For each line of the listing that holds "return", show the full line.
----- Input for this task
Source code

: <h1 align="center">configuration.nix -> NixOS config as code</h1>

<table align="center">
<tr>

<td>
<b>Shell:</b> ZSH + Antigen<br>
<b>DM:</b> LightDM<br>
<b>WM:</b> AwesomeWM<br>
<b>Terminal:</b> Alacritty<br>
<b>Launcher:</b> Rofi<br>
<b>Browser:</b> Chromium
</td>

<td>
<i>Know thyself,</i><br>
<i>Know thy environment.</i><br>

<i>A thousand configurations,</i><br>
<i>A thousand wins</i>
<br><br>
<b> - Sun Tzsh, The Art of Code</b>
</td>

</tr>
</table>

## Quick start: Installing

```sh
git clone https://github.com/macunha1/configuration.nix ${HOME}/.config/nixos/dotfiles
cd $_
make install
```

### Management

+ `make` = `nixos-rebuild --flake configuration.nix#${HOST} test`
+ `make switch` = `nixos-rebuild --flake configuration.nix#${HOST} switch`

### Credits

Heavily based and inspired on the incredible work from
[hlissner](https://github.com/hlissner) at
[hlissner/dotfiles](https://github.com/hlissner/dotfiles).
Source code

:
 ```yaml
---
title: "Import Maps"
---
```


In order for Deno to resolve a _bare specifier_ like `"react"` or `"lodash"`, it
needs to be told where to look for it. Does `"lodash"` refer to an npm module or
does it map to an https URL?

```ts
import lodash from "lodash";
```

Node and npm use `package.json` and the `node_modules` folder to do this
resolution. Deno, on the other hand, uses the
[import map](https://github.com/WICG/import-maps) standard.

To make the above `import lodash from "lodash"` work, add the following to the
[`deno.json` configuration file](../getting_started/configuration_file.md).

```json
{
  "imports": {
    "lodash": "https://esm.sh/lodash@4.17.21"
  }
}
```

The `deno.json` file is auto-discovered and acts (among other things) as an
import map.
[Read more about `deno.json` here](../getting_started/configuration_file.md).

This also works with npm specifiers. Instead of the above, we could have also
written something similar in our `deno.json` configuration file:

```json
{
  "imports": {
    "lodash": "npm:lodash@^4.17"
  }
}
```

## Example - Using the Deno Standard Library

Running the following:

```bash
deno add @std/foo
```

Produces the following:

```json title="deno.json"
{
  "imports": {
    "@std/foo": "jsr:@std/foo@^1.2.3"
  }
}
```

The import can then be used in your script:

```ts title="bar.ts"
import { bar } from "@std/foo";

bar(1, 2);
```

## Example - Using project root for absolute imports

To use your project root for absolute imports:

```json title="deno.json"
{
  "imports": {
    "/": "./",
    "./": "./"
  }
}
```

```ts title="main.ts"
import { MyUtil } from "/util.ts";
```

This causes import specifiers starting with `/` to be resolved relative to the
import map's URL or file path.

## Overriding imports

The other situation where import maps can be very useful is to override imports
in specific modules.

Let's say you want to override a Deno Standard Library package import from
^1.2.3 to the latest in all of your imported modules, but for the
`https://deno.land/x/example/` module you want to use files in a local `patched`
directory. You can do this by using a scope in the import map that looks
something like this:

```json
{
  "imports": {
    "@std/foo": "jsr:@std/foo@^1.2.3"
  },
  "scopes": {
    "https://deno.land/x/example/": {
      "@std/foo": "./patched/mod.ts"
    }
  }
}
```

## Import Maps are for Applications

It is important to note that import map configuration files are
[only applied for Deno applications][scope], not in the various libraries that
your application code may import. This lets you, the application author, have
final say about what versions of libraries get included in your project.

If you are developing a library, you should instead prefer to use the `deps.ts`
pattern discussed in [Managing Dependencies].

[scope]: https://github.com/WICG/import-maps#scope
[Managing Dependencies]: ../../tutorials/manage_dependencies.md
----------
----- Input for this task
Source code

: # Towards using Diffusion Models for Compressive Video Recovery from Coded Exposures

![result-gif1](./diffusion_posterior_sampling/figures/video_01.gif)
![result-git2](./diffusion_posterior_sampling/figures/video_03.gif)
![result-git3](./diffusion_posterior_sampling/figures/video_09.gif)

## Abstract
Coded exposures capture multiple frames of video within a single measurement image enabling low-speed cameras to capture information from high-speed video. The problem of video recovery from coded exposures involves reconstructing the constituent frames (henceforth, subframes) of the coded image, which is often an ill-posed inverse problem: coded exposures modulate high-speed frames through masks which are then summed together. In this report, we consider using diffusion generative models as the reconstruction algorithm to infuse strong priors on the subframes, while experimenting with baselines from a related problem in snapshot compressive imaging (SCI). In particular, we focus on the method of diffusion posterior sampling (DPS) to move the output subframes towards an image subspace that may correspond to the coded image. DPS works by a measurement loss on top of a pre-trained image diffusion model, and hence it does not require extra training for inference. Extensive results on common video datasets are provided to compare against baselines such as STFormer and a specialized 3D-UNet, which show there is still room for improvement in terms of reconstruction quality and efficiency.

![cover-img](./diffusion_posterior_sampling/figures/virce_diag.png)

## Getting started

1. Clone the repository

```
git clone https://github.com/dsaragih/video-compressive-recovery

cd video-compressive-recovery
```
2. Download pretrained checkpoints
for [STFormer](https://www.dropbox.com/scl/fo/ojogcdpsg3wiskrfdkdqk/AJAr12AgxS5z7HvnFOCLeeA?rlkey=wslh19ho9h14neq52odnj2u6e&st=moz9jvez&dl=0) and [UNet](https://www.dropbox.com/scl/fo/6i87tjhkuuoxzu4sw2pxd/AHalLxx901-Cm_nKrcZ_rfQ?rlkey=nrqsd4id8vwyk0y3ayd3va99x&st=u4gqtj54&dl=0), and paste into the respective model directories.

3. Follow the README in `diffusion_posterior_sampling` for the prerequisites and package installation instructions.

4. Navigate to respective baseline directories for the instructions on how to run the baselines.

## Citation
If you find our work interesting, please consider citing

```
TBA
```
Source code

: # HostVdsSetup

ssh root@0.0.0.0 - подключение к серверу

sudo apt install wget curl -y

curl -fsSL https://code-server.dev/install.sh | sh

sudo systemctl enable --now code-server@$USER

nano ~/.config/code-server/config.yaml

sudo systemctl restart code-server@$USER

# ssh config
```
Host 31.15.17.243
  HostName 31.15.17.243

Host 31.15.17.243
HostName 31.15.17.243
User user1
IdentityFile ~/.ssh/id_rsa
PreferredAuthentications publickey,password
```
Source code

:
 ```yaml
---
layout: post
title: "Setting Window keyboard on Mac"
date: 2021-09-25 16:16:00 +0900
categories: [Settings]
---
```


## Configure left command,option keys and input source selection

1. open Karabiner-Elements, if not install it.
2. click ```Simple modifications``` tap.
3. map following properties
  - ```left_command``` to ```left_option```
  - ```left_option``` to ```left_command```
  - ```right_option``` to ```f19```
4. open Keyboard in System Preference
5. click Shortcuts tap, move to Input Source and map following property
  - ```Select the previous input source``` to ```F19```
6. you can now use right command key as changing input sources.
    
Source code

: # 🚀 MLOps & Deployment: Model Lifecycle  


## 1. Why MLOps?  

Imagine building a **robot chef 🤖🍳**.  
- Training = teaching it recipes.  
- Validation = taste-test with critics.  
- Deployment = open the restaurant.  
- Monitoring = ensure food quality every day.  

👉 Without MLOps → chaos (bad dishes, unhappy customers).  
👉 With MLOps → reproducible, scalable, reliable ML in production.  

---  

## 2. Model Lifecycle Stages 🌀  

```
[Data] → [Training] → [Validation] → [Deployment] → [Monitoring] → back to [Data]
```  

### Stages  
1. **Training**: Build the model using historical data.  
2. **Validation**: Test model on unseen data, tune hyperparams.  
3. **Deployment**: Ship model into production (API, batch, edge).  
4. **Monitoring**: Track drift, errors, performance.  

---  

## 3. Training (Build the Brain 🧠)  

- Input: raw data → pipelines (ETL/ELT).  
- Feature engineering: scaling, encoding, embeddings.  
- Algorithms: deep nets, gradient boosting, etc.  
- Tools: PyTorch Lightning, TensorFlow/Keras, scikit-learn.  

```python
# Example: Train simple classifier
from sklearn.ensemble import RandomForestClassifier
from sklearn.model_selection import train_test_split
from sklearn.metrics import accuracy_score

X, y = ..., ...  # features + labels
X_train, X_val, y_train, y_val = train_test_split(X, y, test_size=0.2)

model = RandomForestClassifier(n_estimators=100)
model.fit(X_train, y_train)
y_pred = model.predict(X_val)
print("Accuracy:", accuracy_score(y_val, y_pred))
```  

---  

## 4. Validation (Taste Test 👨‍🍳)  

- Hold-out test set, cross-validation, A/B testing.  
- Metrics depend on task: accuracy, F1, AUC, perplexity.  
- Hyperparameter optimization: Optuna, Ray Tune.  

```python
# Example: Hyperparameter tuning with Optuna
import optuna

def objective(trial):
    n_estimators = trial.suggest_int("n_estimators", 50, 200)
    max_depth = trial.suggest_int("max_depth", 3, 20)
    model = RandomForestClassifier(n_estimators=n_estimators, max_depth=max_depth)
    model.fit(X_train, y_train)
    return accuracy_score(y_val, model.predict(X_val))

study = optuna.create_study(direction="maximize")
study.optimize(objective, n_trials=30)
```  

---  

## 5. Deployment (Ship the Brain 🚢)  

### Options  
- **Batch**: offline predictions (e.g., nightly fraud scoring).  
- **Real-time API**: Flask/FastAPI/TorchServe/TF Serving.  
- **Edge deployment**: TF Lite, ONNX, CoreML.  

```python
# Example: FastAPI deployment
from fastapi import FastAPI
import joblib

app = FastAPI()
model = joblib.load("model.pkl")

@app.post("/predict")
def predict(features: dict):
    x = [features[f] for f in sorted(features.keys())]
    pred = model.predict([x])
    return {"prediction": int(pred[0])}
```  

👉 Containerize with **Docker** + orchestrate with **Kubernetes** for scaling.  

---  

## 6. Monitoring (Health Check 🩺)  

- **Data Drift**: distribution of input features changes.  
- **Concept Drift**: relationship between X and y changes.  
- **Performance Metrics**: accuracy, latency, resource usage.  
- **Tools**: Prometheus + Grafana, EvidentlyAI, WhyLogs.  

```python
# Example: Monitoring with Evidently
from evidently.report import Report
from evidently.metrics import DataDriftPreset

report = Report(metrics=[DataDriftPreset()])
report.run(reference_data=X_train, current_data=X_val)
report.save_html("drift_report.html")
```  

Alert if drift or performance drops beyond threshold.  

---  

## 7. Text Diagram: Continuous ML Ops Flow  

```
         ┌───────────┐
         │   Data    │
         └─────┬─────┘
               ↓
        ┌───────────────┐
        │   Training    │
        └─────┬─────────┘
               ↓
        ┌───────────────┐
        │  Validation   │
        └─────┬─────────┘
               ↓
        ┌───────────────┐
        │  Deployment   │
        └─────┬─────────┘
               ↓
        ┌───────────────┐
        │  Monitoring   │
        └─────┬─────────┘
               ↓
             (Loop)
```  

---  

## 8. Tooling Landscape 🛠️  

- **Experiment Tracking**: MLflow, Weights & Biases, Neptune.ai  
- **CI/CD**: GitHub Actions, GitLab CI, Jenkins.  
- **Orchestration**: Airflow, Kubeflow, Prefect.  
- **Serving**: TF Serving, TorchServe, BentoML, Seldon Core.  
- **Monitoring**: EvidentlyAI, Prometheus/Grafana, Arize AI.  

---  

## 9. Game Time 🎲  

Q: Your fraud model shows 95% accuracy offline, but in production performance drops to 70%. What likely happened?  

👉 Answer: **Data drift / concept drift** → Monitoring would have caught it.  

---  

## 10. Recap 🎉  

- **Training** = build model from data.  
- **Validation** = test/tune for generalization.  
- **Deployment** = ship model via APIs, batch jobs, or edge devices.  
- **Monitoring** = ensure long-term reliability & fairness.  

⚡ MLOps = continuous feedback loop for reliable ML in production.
----------
----- Input for this task
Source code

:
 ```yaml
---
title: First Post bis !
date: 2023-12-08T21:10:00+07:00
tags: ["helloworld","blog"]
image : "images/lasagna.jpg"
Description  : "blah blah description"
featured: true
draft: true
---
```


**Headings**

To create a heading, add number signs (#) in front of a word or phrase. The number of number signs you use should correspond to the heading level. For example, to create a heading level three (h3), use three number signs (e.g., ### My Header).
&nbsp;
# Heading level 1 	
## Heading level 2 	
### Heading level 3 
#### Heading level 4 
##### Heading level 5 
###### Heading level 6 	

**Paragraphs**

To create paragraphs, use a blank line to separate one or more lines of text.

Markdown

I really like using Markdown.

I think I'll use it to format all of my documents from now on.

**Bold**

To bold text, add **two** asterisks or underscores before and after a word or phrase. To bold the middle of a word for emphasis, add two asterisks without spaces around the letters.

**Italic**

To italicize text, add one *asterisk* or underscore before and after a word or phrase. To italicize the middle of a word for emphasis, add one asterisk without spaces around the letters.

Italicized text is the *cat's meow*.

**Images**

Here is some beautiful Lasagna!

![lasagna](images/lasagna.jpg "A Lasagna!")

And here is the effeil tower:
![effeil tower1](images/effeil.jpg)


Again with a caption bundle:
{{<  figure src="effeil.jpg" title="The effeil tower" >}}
----------
Output for this exercise:
    return accuracy_score(y_val, model.predict(X_val))
    return {"prediction": int(pred[0])}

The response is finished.